W sobotę 24 kwietnia zmarł proboszcz parafii Świętego Maksymiliana Kolbego w Szczerbicach Stefan Doleżych. Zmarł w wieku 61 lat.
Od 29 lat piastował funkcję duszpasterza w Archidiecezji Katowickiej, z czego 14 lat spędził na przewodzeniu parafii w Szczerbicach. Wcześniej był wikariuszem między innymi w parafii Świętych Piotra i Pawła w Piekarach Śląskich oraz parafii p.w. WNMP w Chorzowie. Wyświęcony został w 1981 roku przez ówczesnego biskupa Herberta Bednorza. W swoim testamencie pisał tak: „Dziękuję Bogu Wszechmogącemu za całe życie i łaskę powołania kapłańskiego. Dziękuję moim drogim rodzicom za przekazanie daru życia danego przez Boga, za wychowanie chrześcijańskie i przykład wiary. (…) Bóg zapłać moim parafianom ze Szczerbic za to, że przyjęli mnie do swojej parafii, za wszelką życzliwość, dobroć. Przepraszam za wszelkie zło, które dotknęło ich z mojej strony.”
Mieszkańcy bardzo ciepło wspominają księdza i jego inicjatywy. – To co się stało, było o tyle straszne, co niespodziewane.
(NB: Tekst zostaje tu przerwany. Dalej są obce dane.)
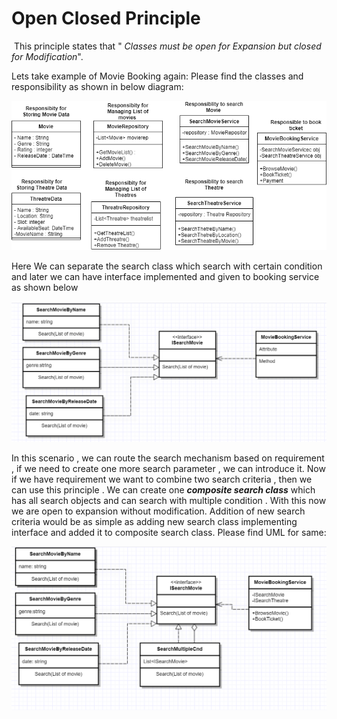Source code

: <h1> Open Closed Principle</h1>

​						This principle states that " *Classes must be open for Expansion but closed for Modification*".

Lets take example of Movie Booking again: Please find the classes and responsibility as shown in below diagram: 

![](Images\SRP_ClassesWithResponsibility.png)



Here We can separate the search class which search with certain condition and later we can have interface implemented and given to booking service as shown below 

<img src="Images\OCD.png" style="zoom:70%;" />



In this scenario , we can route the search mechanism based on requirement , if we need to create one more search parameter , we can introduce it. Now if we have requirement we want to combine two search criteria , then we can use this principle . We can create one ***composite search class*** which has all search objects and can search with multiple condition . With this now we are open to expansion without modification. Addition of new search criteria would be as simple as adding new search class implementing interface and added it to composite search class. Please find UML for same: 



<img src="Images\OCD2.PNG" style="zoom:70%;" />







​	
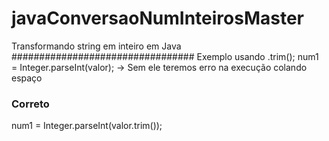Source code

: # javaConversaoNumInteirosMaster
Transformando string em inteiro em Java
#################################
Exemplo usando .trim();
num1 = Integer.parseInt(valor); -> Sem ele teremos erro na execução colando espaço
### Correto ###
num1 = Integer.parseInt(valor.trim());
Szkoda, bo był to dobry człowiek, taki nasz. Nie było widać wielkiej różnicy, że jest kapłanem. Bardzo dobrze czuł się między prostymi ludźmi. Zaszczycał swoją obecnością wszystkie imprezy, które w gminie organizowaliśmy, pomagał bardzo dzieciom, wspomagał organizację zielonych szkół oraz dożywianie najmłodszych. To wielka strata – mówił wójt Andrzej Kowalczyk. Organizacją życia w parafii przez dni bezpośrednio po śmierci proboszcza zajął się dziekan Dekanatu Pszowskiego, do którego należy szczerbicka parafia ks. Józef Frączek. Na pogrzebie Stefana Doleżycha byli obecni wszyscy księża dekanatu oraz okolicznych parafii. Nabożeństwo żałobne celebrował metropolita katowicki ks. bp Damian Zimoń. – Pamiętam, jak posyłałem księdza Stefana do tej parafii. Był to człowiek bardzo oddany kapłaństwu, z dobrej rodziny. W dekanacie zajmował się miłosierdziem. Gromadził ludzi, którzy są w parafialnych Caritasach oraz pomagał im w organizacji pracy. Jest to okazja, aby wierni modlili się o nowe powołania do kapłaństwa – powiedział nam bp. Damian Zimoń. Szczerbicki proboszcz spoczął na parafialnym cmentarzu. W momencie opuszczania trumny do grobu zostały wypuszczone jego gołębie. Ptaki były jego pasją i oczkiem w głowie. Po ucieczce z klatki pofrunęły w stronę kościoła. W ostatniej drodze księdzu towarzyszyli parafianie, poczty sztandarowe, kapłani, władze gminy oraz górnicza orkiestra. Nad bezpiecznym przebiegiem uroczystości czuwali strażacy OSP Szczerbice.